Let’s say I offer you a chance to peer into a tiny box.
In the box, there’s a card.
On the card, there’s a number.
The number is how many hours you have left to live.
It would take a lot of courage to look at that number. But you’re young and healthy, so you peer inside.
To your relief, you have 526,000 hours – about sixty years – remaining. That comes out to about 352,000 waking hours, which is practically an eternity.
Your entire remaining life will fit into that time – you’ll love and fight, win things and lose them, change, grow, spend time with the love of your life, and learn everything you’ll ever know about the world around you. But that’s just the exciting stuff.
You’ll also do lots of dull, repetitive things like:
- Eat around 60,000 meals (plus snacks)
- Get caught in a rainstorm without an umbrella at least fifty times
- Spend 200,000 minutes in the shower
- Miss the subway by six seconds a few hundred times
- Drink 40,000 cups of coffee
- Go to work 7,200 times and attend more than 10,000 conference calls
- Tell your partner about your day 20,000 times
Every time a routine thing happens, your brain slides into autopilot. Shower number #3,546 isn’t that interesting, nor is coffee #12,811, so your brain skims them.
Skimming speeds up your perception of time. Days are slow, but weeks go by in a blur. You know you had fun last week, but you can’t remember what you did.
Brain Skim is how life gets away from people. It’s how they wake up at an age they can’t believe in a life they feel they didn’t choose.
They recognize too late that they’ve spent hundreds of thousands of hours chasing things that don’t matter or don’t exist.
This is what makes Walter White turn to drug dealing in Breaking Bad. It’s what makes Adam Sandler (and the entire audience) sad in the movie Click. It can also be a source of regret when we reach old age.
That’s not to say autopilot is always the enemy. Every day involves things you’ve done a million times before, and you’ll spend part of it in a semi-conscious routine state.
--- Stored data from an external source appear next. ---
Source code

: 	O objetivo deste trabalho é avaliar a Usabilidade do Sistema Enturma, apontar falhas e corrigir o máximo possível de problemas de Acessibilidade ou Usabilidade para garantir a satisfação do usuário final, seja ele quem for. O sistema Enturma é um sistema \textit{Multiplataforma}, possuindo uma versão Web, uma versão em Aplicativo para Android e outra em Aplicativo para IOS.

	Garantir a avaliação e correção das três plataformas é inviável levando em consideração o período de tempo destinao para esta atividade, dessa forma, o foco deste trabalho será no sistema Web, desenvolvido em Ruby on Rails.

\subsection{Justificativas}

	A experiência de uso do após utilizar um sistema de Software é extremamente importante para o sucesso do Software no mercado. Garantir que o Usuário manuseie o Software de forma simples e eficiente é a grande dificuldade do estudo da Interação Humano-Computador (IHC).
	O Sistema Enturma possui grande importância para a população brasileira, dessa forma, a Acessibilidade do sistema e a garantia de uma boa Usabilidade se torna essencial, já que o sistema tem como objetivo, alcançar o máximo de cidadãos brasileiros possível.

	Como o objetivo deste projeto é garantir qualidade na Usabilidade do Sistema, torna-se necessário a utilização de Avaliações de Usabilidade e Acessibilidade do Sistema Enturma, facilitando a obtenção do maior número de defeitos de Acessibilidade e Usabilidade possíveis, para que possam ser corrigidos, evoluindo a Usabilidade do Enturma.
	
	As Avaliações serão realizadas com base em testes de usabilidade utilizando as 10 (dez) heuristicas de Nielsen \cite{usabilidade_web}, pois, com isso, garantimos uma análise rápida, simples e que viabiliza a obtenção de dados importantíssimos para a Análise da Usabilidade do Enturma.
That’s why this post isn’t about meditation or Radical Presence or doing yoga six hours a day.

Don’t get me wrong – those things are good. But to feel like we squeezed every drop of juice out of our 352,000 hours, we need to think bigger. A life you can feel great about has two primary components:
1) The degree to which you lived a life true to yourself
2) The quality and quantity of your memories
If we play our cards right, we can augment our routines with some advanced strategies to create a life that generates high marks on both criteria. This is (literally) the opportunity of a lifetime.
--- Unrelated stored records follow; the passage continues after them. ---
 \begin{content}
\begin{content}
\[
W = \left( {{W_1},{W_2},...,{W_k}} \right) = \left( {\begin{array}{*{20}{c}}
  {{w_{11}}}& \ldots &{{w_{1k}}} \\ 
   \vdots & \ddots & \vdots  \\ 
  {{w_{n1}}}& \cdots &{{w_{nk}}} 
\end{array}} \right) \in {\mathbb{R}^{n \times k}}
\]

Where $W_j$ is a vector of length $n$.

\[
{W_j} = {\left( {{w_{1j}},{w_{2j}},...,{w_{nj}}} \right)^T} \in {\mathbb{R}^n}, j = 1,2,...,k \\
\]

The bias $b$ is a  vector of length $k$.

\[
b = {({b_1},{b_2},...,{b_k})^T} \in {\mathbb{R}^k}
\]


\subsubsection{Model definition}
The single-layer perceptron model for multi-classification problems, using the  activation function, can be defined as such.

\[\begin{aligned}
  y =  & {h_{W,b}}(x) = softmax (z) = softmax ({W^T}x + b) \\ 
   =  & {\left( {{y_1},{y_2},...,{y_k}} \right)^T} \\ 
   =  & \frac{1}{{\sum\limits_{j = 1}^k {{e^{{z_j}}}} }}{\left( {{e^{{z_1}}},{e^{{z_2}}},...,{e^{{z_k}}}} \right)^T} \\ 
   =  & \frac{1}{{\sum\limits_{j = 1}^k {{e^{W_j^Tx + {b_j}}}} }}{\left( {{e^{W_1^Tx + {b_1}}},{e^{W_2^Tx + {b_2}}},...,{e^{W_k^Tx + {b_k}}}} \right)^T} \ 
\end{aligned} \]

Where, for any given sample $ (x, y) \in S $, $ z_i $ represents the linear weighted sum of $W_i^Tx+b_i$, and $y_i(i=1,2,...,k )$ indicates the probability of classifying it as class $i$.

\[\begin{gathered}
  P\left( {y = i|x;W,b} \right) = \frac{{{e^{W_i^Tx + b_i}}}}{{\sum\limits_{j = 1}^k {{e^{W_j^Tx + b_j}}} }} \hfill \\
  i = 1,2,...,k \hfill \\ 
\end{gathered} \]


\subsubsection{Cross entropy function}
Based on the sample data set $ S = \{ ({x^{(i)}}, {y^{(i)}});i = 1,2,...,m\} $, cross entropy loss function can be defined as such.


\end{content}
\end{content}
The 352,000-hour opportunity
If I asked you to close your eyes, you could probably map out your apartment in your head. You know where everything is – the kitchen, that weird creaky floorboard, your couch, the cord you always trip on near the couch, the bed, and every wall.
Our lives are the same way on a larger scale. Over time, we get used to where things are: careers, friends, partners, and routines.
Then there’s the space around the edges. The possibilities you’ve thought about but haven’t explored, things you’d like to do but don’t know if you’ll ever get to, and the things you believe are impossible. These are the boundaries of your life. Unlike the clear, immovable walls of your apartment, these boundaries are fuzzy and low-resolution.
Boundaries can be tested, pushed, and explored. Yet we treat the fuzzy areas like we would our apartment walls.
If we don’t push these boundaries, we become used to where they are. We accept them, and they harden. The job we took to make some money after college becomes our career. The mediocre relationship becomes hard to leave. Temporary fixes become permanent behaviors.
Ossified boundaries like these have caused many people to become old before their time, leaving thick walls between them and paths not taken.
The obvious but underexplored reality is that our futures are, in nearly every meaningful way, limitless. I don’t mean you-can-switch-up-your-Seamless-order-tonight limitless. I mean you-could-turn-your-life-upside-down-twice-and-still-have-time-for-prestige-television limitless.

To illustrate this concept, Tim Urban of Wait But Why imagines life as a video game that’s a bit like Grand Theft Auto. He calls the game Grand Theft Life.
“If someone gave you a perfect simulation of today’s world to play in and told you that it’s all fake with no actual consequences—with the only rules being that you can’t break the law or harm anyone, and you still have to make sure to support your and your family’s basic needs—what would you do?”
Imagine you’re looking at an avatar of yourself, moving your “character” around with a joystick. You have one object: live the best life possible.
Much like in Grand Theft Auto, nearly the entire world is open to you. What will you do with your 352,000-hour opportunity?
Playing Grand Theft Life
I’m sure you have ideas already about how you’d play GTL.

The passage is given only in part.